Oczywiście jak się popatrzy na statystyki najlepszych aktualnie napastników globu to lepiej nie snuć żadnych porównań (przykładowo taki Messi strzelił wczoraj w sezonie 11-tą ligową bramkę, a była ona jednocześnie jego 180-tym trafieniem dla Barcelony tylko w La Lidze). Tym niemniej to, że polski piłkarz strzela w zbliżonym czasie więcej bramek w Bundeslidze niż w Ekstraklasie jest, wydaje mnie się, czymś godnym odnotowania. Tak ze względów historycznych jak i w ogóle. Świadczy to, wbrew tym wszystkim pojawiającym się ostatnio antylewandowskim, internetowym i nie tylko, wrzaskom i komentarzom, zdecydowanie o jednym. Mamy, po latach, rzeczywiście snajpera międzynarodowej klasy. Myślę, że nie strzelam w płot kiedy piszę, że ostatnim takim „dziwacznym” przypadkiem był wśród naszych napastników Andrzej Juskowiak.

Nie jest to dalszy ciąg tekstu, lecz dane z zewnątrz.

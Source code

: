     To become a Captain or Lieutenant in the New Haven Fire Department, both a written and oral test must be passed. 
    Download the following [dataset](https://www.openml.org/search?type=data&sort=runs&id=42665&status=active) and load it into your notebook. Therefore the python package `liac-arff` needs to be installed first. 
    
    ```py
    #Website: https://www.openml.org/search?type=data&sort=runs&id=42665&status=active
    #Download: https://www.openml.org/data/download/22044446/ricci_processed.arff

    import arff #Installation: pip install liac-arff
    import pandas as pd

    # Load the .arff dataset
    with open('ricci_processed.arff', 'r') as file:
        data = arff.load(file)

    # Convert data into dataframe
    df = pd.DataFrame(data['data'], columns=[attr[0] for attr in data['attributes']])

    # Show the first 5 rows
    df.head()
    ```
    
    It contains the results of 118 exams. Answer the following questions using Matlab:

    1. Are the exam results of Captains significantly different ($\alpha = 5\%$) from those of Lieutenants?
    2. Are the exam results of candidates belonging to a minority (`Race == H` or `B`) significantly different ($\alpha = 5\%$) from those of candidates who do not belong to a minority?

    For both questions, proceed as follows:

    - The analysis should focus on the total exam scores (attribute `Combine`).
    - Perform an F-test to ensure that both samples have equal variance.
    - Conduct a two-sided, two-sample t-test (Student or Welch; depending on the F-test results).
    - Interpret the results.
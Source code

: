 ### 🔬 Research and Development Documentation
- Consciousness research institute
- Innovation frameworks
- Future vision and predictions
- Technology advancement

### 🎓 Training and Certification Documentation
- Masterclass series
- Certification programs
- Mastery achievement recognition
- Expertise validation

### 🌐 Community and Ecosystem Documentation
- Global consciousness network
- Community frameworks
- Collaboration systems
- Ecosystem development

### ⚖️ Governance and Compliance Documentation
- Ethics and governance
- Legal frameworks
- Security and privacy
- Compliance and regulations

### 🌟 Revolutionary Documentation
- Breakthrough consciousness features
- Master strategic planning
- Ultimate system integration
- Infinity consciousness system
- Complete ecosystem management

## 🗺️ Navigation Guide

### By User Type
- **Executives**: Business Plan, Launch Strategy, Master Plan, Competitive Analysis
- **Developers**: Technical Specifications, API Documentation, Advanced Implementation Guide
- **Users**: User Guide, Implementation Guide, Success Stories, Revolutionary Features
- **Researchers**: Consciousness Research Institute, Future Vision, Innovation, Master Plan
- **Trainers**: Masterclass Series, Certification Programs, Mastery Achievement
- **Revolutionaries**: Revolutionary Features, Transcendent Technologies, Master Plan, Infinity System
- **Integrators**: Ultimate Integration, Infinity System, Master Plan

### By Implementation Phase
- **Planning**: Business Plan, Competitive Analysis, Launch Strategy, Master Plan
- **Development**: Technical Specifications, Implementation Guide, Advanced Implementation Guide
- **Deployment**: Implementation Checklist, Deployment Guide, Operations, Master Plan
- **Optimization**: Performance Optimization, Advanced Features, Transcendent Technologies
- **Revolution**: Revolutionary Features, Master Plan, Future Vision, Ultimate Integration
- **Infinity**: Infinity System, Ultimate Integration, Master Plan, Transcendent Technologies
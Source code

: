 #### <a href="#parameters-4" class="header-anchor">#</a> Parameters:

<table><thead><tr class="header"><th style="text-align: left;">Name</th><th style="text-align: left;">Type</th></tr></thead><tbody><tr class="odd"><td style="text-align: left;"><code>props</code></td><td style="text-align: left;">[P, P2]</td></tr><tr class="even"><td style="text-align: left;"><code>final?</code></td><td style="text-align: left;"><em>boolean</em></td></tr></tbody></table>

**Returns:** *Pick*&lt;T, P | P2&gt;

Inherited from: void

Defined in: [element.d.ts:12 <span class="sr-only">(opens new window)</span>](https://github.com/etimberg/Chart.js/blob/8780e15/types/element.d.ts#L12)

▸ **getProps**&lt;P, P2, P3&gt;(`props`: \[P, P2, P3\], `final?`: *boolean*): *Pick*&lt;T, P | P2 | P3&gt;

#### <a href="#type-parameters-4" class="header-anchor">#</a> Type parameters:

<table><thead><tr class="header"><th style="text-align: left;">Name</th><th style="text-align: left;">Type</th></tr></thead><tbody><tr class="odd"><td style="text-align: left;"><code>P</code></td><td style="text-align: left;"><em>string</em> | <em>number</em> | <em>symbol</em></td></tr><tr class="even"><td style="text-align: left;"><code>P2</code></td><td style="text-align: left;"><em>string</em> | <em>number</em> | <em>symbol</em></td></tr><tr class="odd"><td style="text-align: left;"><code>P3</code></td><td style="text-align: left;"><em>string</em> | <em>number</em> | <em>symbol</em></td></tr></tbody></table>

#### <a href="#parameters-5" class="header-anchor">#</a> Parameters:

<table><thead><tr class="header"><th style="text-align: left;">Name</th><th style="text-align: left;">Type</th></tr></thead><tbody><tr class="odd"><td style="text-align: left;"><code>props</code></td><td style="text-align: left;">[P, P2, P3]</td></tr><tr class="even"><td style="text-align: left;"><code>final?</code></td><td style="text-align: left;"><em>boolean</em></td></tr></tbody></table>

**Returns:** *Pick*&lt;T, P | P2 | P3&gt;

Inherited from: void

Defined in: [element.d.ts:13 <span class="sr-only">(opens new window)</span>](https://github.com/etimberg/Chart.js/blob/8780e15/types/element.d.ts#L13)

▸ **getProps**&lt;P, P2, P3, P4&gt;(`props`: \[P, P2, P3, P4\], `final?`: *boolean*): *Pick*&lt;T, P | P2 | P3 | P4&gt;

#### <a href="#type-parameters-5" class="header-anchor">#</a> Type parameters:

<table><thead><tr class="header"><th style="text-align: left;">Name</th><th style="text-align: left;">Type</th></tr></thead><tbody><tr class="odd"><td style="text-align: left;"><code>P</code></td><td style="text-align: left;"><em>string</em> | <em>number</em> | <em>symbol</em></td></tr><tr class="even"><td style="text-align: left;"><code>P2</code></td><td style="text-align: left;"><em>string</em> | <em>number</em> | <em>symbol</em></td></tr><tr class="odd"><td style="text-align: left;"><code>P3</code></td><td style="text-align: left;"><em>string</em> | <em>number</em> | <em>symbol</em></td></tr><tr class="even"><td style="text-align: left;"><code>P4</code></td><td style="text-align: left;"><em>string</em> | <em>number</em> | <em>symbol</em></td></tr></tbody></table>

A że Lewy nie strzela w reprezentacji? Cóż. Juskowiak, na ten przykład, też nie strzelał wiele lepiej. Zresztą. To jest bardziej sprawa Fornalika niż piłkarza. Trzeba tak ustawić zespół, żeby zaczął grać na najlepszego strzelca. Smudzie to nie wychodziło. Fornalikowi, na razie, też. Ale Klopp też miał z tym z początku problemy. I teraz, po przyjściu Reussa, też je poniekąd zaczyna mieć. Musi je szybko rozwiązać, bo jak tego nie zrobi to dalej Furtok będzie tym polskim piłkarzem, który w Bundeslidze będzie miał na koncie najwięcej strzelonych bramek. Bo coraz bardziej mi się zda, że w przyszłym sezonie Lewandowskiego ani w Borussi, ani w żadnym innym niemieckim klubie, już nie będzie.